Yes, I'm aware of the fact, that the abbreviation is BoT

The Phantom's Bag of Tricks is a Splunk SOAR app that makes it possible to add UI elements to the SOAR web UI using actions in playbooks. So it is possible to show some forms with prefilled fields and buttons which executes input playbooks and pass the field values to it. You can also add Buttons, which executes specific playbooks or display pop-ups.

Important to know - how it works

Be aware of the fact, that a custom javascript, which is loaded alongside with the app's widget, is used to add these components to the SOAR Web-UI. This also means that the elements can only be displayed if the widget is also loaded and displayed. This is the case, when the Analyst uses the analyst view of an event where any action of the Bag of Tricks App was executed and the App-widget is not hidden. The components can not be loaded in the summary view as there are no widgets in it.

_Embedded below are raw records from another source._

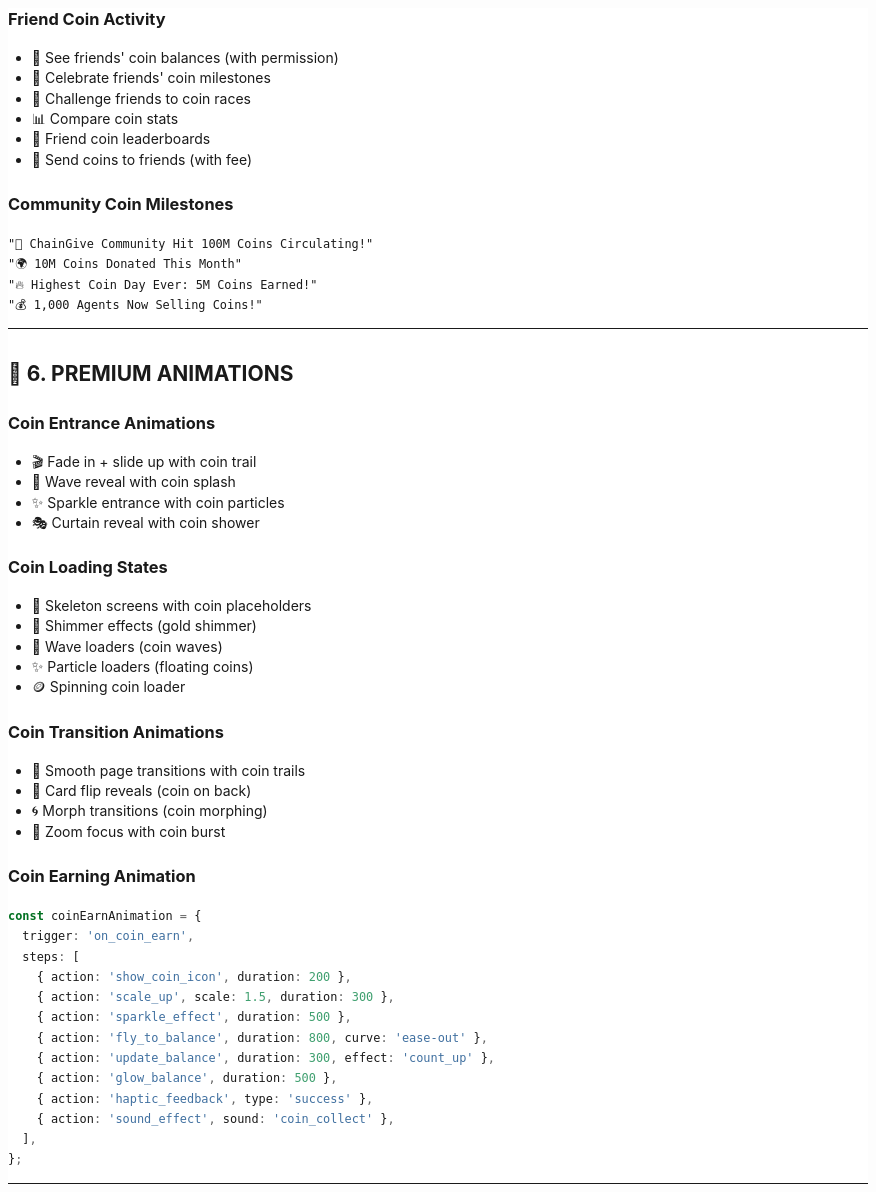 ### **Friend Coin Activity**
- 👥 See friends' coin balances (with permission)
- 🎉 Celebrate friends' coin milestones
- 🤝 Challenge friends to coin races
- 📊 Compare coin stats
- 🏅 Friend coin leaderboards
- 💸 Send coins to friends (with fee)

### **Community Coin Milestones**
```
"🎉 ChainGive Community Hit 100M Coins Circulating!"
"🌍 10M Coins Donated This Month"
"🔥 Highest Coin Day Ever: 5M Coins Earned!"
"💰 1,000 Agents Now Selling Coins!"
```

---

## 💫 **6. PREMIUM ANIMATIONS**

### **Coin Entrance Animations**
- 🎬 Fade in + slide up with coin trail
- 🌊 Wave reveal with coin splash
- ✨ Sparkle entrance with coin particles
- 🎭 Curtain reveal with coin shower

### **Coin Loading States**
- 🎨 Skeleton screens with coin placeholders
- 💫 Shimmer effects (gold shimmer)
- 🌊 Wave loaders (coin waves)
- ✨ Particle loaders (floating coins)
- 🪙 Spinning coin loader

### **Coin Transition Animations**
- 📱 Smooth page transitions with coin trails
- 🎴 Card flip reveals (coin on back)
- 🌀 Morph transitions (coin morphing)
- 🎯 Zoom focus with coin burst

### **Coin Earning Animation**
```typescript
const coinEarnAnimation = {
  trigger: 'on_coin_earn',
  steps: [
    { action: 'show_coin_icon', duration: 200 },
    { action: 'scale_up', scale: 1.5, duration: 300 },
    { action: 'sparkle_effect', duration: 500 },
    { action: 'fly_to_balance', duration: 800, curve: 'ease-out' },
    { action: 'update_balance', duration: 300, effect: 'count_up' },
    { action: 'glow_balance', duration: 500 },
    { action: 'haptic_feedback', type: 'success' },
    { action: 'sound_effect', sound: 'coin_collect' },
  ],
};
```

---
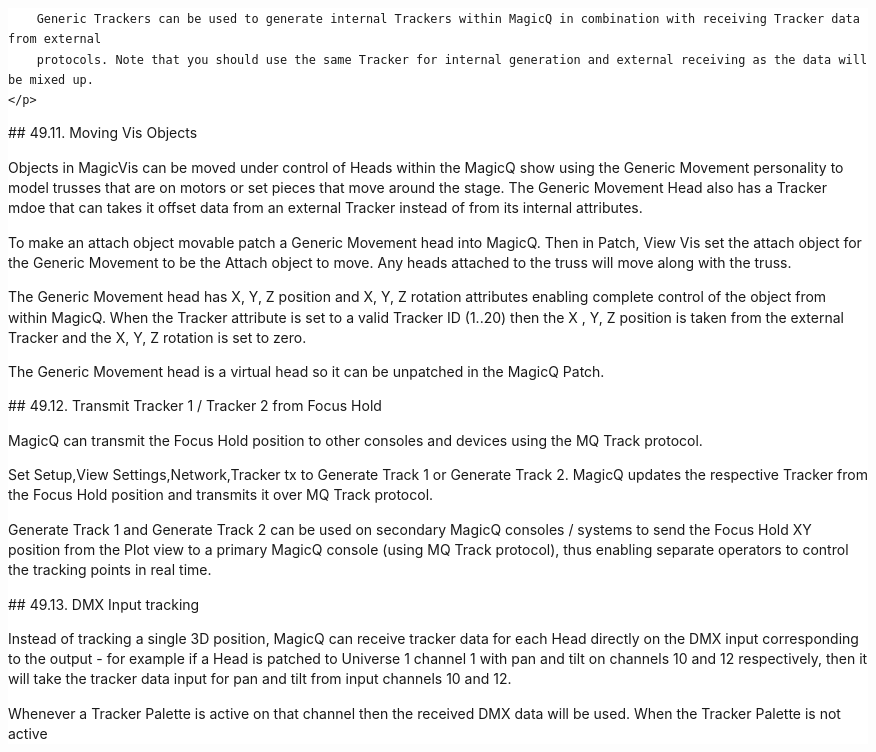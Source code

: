         Generic Trackers can be used to generate internal Trackers within MagicQ in combination with receiving Tracker data from external
        protocols. Note that you should use the same Tracker for internal generation and external receiving as the data will be mixed up.
    </p>
</div>
<div class="section">
    ## 49.11.&nbsp;Moving Vis Objects
    <p>
        Objects in MagicVis can be moved under control of Heads within the MagicQ show using the Generic Movement personality to model
        trusses that are on motors or set pieces that move around the stage. The Generic Movement Head also has a Tracker mdoe that can
        takes it offset data from an external Tracker instead of from its internal attributes.
    </p>
    <p>
        To make an attach object movable patch a Generic Movement head into MagicQ. Then in Patch, View Vis set the attach object for the
        Generic Movement to be the Attach object to move. Any heads attached to the truss will move along with the truss.
    </p>
    <p>
        The Generic Movement head has X, Y, Z position and X, Y, Z rotation attributes enabling complete control of the object from within
        MagicQ. When the Tracker attribute is set to a valid Tracker ID (1..20) then the X , Y, Z position is taken from the external
        Tracker and the X, Y, Z rotation is set to zero.
    </p>
    <p>The Generic Movement head is a virtual head so it can be unpatched in the MagicQ Patch.</p>
</div>
<div class="section">
    ## 49.12.&nbsp;Transmit Tracker 1 / Tracker 2 from Focus Hold
    <p>MagicQ can transmit the Focus Hold position to other consoles and devices using the MQ Track protocol.</p>
    <p>
        Set Setup,View Settings,Network,Tracker tx to Generate Track 1 or Generate Track 2. MagicQ updates the respective Tracker from the
        Focus Hold position and transmits it over MQ Track protocol.
    </p>
    <p>
        Generate Track 1 and Generate Track 2 can be used on secondary MagicQ consoles / systems to send the Focus Hold XY position from the
        Plot view to a primary MagicQ console (using MQ Track protocol), thus enabling separate operators to control the tracking points in
        real time.
    </p>
</div>
<div class="section">
    ## 49.13.&nbsp;DMX Input tracking
    <p>
        Instead of tracking a single 3D position, MagicQ can receive tracker data for each Head directly on the DMX input corresponding to
        the output - for example if a Head is patched to Universe 1 channel 1 with pan and tilt on channels 10 and 12 respectively, then it
        will take the tracker data input for pan and tilt from input channels 10 and 12.
    </p>
    <p>
        Whenever a Tracker Palette is active on that channel then the received DMX data will be used. When the Tracker Palette is not active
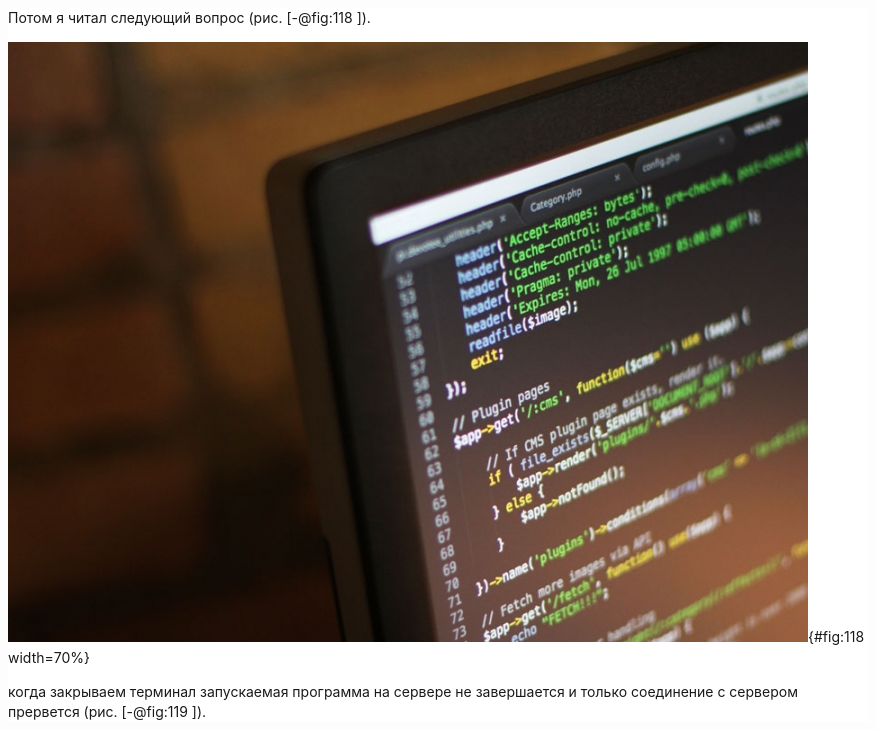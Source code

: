 
Потом я читал следующий вопрос (рис. [-@fig:118 ]).

![вопрос 3 2.6 ](image/placeimg_800_600_tech.jpg){#fig:118 width=70%}

когда закрываем терминал запускаемая программа на сервере не завершается и только соединение с сервером прервется (рис. [-@fig:119 ]).
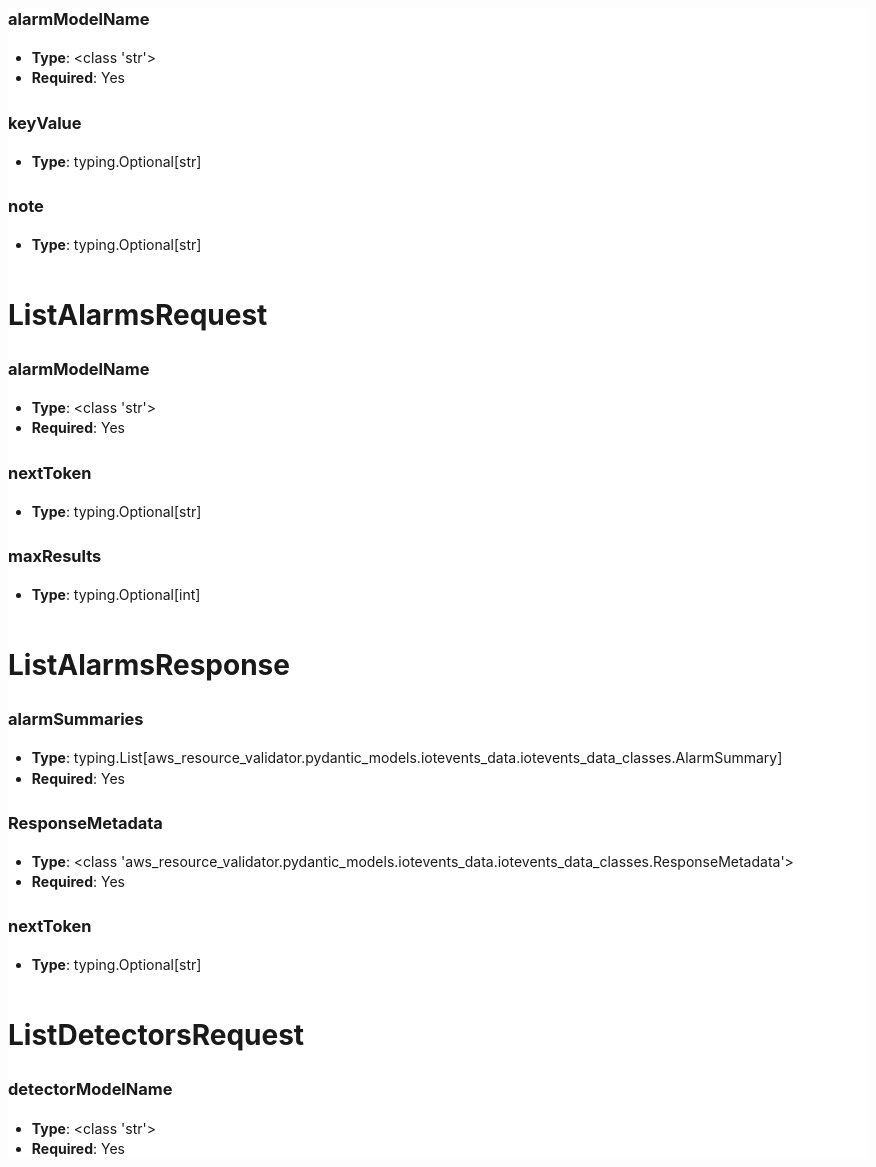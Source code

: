 ### alarmModelName
- **Type**: <class 'str'>
- **Required**: Yes

### keyValue
- **Type**: typing.Optional[str]

### note
- **Type**: typing.Optional[str]


# ListAlarmsRequest

### alarmModelName
- **Type**: <class 'str'>
- **Required**: Yes

### nextToken
- **Type**: typing.Optional[str]

### maxResults
- **Type**: typing.Optional[int]


# ListAlarmsResponse

### alarmSummaries
- **Type**: typing.List[aws_resource_validator.pydantic_models.iotevents_data.iotevents_data_classes.AlarmSummary]
- **Required**: Yes

### ResponseMetadata
- **Type**: <class 'aws_resource_validator.pydantic_models.iotevents_data.iotevents_data_classes.ResponseMetadata'>
- **Required**: Yes

### nextToken
- **Type**: typing.Optional[str]


# ListDetectorsRequest

### detectorModelName
- **Type**: <class 'str'>
- **Required**: Yes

Once the widget is loaded and the elements are displayed, the analyst can switch to the Notes tab and is still able to use the elements of the App even if the widget is no longer displayed. The app remains available until the page is reloaded, for example when the analyst navigates to another event.

Real-Time UI updates

If an action adds, updates or removes an item in the App, the widget is automatically reloaded by SOAR, this is the normal behavior, as long as the widget is displayed. If this is the case, the update will be applied immediately after the action is executed. If the widget is not displayed at this time, the updates are applied, next time when the widget is loaded. The same applies to pop-ups!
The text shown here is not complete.